Task prompt: Please retype the entries that follow exactly as they are, leaving the images behind.

Stored items:
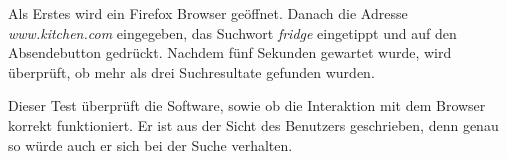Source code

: Als Erstes wird ein Firefox Browser geöffnet. Danach die Adresse \textit{www.kitchen.com} eingegeben, das Suchwort \textit{fridge} eingetippt und auf den Absendebutton gedrückt. Nachdem fünf Sekunden gewartet wurde, wird überprüft, ob mehr als drei Suchresultate gefunden wurden.

Dieser Test überprüft die Software, sowie ob die Interaktion mit dem Browser korrekt funktioniert. Er ist aus der Sicht des Benutzers geschrieben, denn genau so würde auch er sich bei der Suche verhalten.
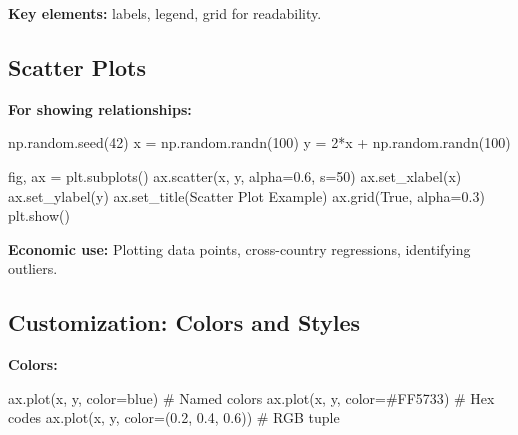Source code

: \documentclass[
  letterpaper,
  DIV=11,
  numbers=noendperiod]{scrartcl}
\newenvironment{Shaded}{\begin{snugshade}}{\end{snugshade}}
\newcommand{\CommentTok}[1]{\textcolor[rgb]{0.37,0.37,0.37}{#1}}
\newcommand{\DecValTok}[1]{\textcolor[rgb]{0.68,0.00,0.00}{#1}}
\newcommand{\FloatTok}[1]{\textcolor[rgb]{0.68,0.00,0.00}{#1}}
\newcommand{\NormalTok}[1]{\textcolor[rgb]{0.00,0.23,0.31}{#1}}
\newcommand{\OperatorTok}[1]{\textcolor[rgb]{0.37,0.37,0.37}{#1}}
\newcommand{\StringTok}[1]{\textcolor[rgb]{0.13,0.47,0.30}{#1}}
\newcommand{\VariableTok}[1]{\textcolor[rgb]{0.07,0.07,0.07}{#1}}
\begin{document}
\textbf{Key elements:} labels, legend, grid for readability.

\subsection{Scatter Plots}\label{scatter-plots}

\textbf{For showing relationships:}

\begin{Shaded}
\begin{Highlighting}[]
\NormalTok{np.random.seed(}\DecValTok{42}\NormalTok{)}
\NormalTok{x }\OperatorTok{=}\NormalTok{ np.random.randn(}\DecValTok{100}\NormalTok{)}
\NormalTok{y }\OperatorTok{=} \DecValTok{2}\OperatorTok{*}\NormalTok{x }\OperatorTok{+}\NormalTok{ np.random.randn(}\DecValTok{100}\NormalTok{)}

\NormalTok{fig, ax }\OperatorTok{=}\NormalTok{ plt.subplots()}
\NormalTok{ax.scatter(x, y, alpha}\OperatorTok{=}\FloatTok{0.6}\NormalTok{, s}\OperatorTok{=}\DecValTok{50}\NormalTok{)}
\NormalTok{ax.set\_xlabel(}\StringTok{\textquotesingle{}x\textquotesingle{}}\NormalTok{)}
\NormalTok{ax.set\_ylabel(}\StringTok{\textquotesingle{}y\textquotesingle{}}\NormalTok{)}
\NormalTok{ax.set\_title(}\StringTok{\textquotesingle{}Scatter Plot Example\textquotesingle{}}\NormalTok{)}
\NormalTok{ax.grid(}\VariableTok{True}\NormalTok{, alpha}\OperatorTok{=}\FloatTok{0.3}\NormalTok{)}
\NormalTok{plt.show()}
\end{Highlighting}
\end{Shaded}

\textbf{Economic use:} Plotting data points, cross-country regressions,
identifying outliers.

\subsection{Customization: Colors and
Styles}\label{customization-colors-and-styles}

\textbf{Colors:}

\begin{Shaded}
\begin{Highlighting}[]
\NormalTok{ax.plot(x, y, color}\OperatorTok{=}\StringTok{\textquotesingle{}blue\textquotesingle{}}\NormalTok{)     }\CommentTok{\# Named colors}
\NormalTok{ax.plot(x, y, color}\OperatorTok{=}\StringTok{\textquotesingle{}\#FF5733\textquotesingle{}}\NormalTok{)  }\CommentTok{\# Hex codes}
\NormalTok{ax.plot(x, y, color}\OperatorTok{=}\NormalTok{(}\FloatTok{0.2}\NormalTok{, }\FloatTok{0.4}\NormalTok{, }\FloatTok{0.6}\NormalTok{))  }\CommentTok{\# RGB tuple}
\end{Highlighting}
\end{Shaded}
\end{document}
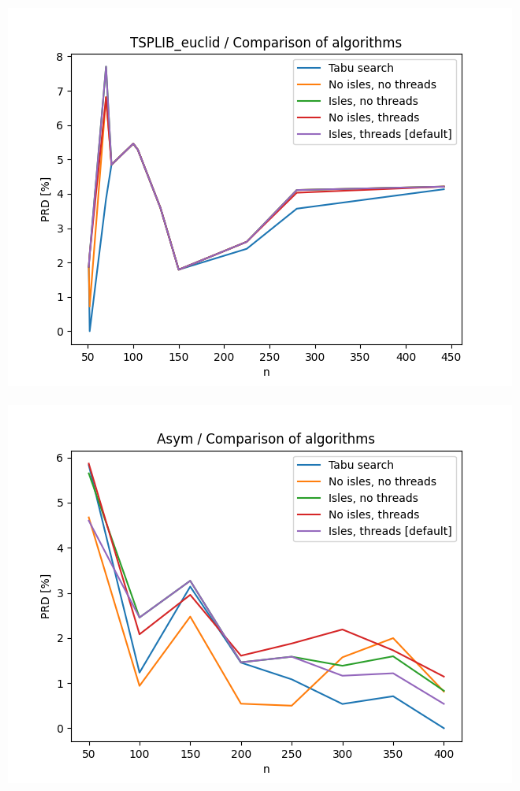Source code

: \documentclass{article}
\begin{document}
\begin{center}
\includegraphics[width=\textwidth, 
                   height = 0.4\textheight, 
                   keepaspectratio]
                  {plots/tsplib_euclid_1_comparison} 
\end{center}

\begin{center}
\includegraphics[width=\textwidth, 
                   height = 0.4\textheight, 
                   keepaspectratio]
                  {plots/asym_1_comparison} 
\end{center}
\end{document}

Answer below:
Source code

: Als Erstes wird ein Firefox Browser geöffnet. Danach die Adresse \textit{www.kitchen.com} eingegeben, das Suchwort \textit{fridge} eingetippt und auf den Absendebutton gedrückt. Nachdem fünf Sekunden gewartet wurde, wird überprüft, ob mehr als drei Suchresultate gefunden wurden.

Dieser Test überprüft die Software, sowie ob die Interaktion mit dem Browser korrekt funktioniert. Er ist aus der Sicht des Benutzers geschrieben, denn genau so würde auch er sich bei der Suche verhalten.
Source code

: \documentclass[
  letterpaper,
  DIV=11,
  numbers=noendperiod]{scrartcl}
\newenvironment{Shaded}{\begin{snugshade}}{\end{snugshade}}
\newcommand{\CommentTok}[1]{\textcolor[rgb]{0.37,0.37,0.37}{#1}}
\newcommand{\DecValTok}[1]{\textcolor[rgb]{0.68,0.00,0.00}{#1}}
\newcommand{\FloatTok}[1]{\textcolor[rgb]{0.68,0.00,0.00}{#1}}
\newcommand{\NormalTok}[1]{\textcolor[rgb]{0.00,0.23,0.31}{#1}}
\newcommand{\OperatorTok}[1]{\textcolor[rgb]{0.37,0.37,0.37}{#1}}
\newcommand{\StringTok}[1]{\textcolor[rgb]{0.13,0.47,0.30}{#1}}
\newcommand{\VariableTok}[1]{\textcolor[rgb]{0.07,0.07,0.07}{#1}}
\begin{document}
\textbf{Key elements:} labels, legend, grid for readability.

\subsection{Scatter Plots}\label{scatter-plots}

\textbf{For showing relationships:}

\begin{Shaded}
\begin{Highlighting}[]
\NormalTok{np.random.seed(}\DecValTok{42}\NormalTok{)}
\NormalTok{x }\OperatorTok{=}\NormalTok{ np.random.randn(}\DecValTok{100}\NormalTok{)}
\NormalTok{y }\OperatorTok{=} \DecValTok{2}\OperatorTok{*}\NormalTok{x }\OperatorTok{+}\NormalTok{ np.random.randn(}\DecValTok{100}\NormalTok{)}

\NormalTok{fig, ax }\OperatorTok{=}\NormalTok{ plt.subplots()}
\NormalTok{ax.scatter(x, y, alpha}\OperatorTok{=}\FloatTok{0.6}\NormalTok{, s}\OperatorTok{=}\DecValTok{50}\NormalTok{)}
\NormalTok{ax.set\_xlabel(}\StringTok{\textquotesingle{}x\textquotesingle{}}\NormalTok{)}
\NormalTok{ax.set\_ylabel(}\StringTok{\textquotesingle{}y\textquotesingle{}}\NormalTok{)}
\NormalTok{ax.set\_title(}\StringTok{\textquotesingle{}Scatter Plot Example\textquotesingle{}}\NormalTok{)}
\NormalTok{ax.grid(}\VariableTok{True}\NormalTok{, alpha}\OperatorTok{=}\FloatTok{0.3}\NormalTok{)}
\NormalTok{plt.show()}
\end{Highlighting}
\end{Shaded}

\textbf{Economic use:} Plotting data points, cross-country regressions,
identifying outliers.

\subsection{Customization: Colors and
Styles}\label{customization-colors-and-styles}

\textbf{Colors:}

\begin{Shaded}
\begin{Highlighting}[]
\NormalTok{ax.plot(x, y, color}\OperatorTok{=}\StringTok{\textquotesingle{}blue\textquotesingle{}}\NormalTok{)     }\CommentTok{\# Named colors}
\NormalTok{ax.plot(x, y, color}\OperatorTok{=}\StringTok{\textquotesingle{}\#FF5733\textquotesingle{}}\NormalTok{)  }\CommentTok{\# Hex codes}
\NormalTok{ax.plot(x, y, color}\OperatorTok{=}\NormalTok{(}\FloatTok{0.2}\NormalTok{, }\FloatTok{0.4}\NormalTok{, }\FloatTok{0.6}\NormalTok{))  }\CommentTok{\# RGB tuple}
\end{Highlighting}
\end{Shaded}
\end{document}
Source code

: \documentclass{article}
\begin{document}
\begin{center}
\includegraphics[width=\textwidth, 
                   height = 0.4\textheight, 
                   keepaspectratio]
                  {plots/tsplib_euclid_1_comparison} 
\end{center}

\begin{center}
\includegraphics[width=\textwidth, 
                   height = 0.4\textheight, 
                   keepaspectratio]
                  {plots/asym_1_comparison} 
\end{center}
\end{document}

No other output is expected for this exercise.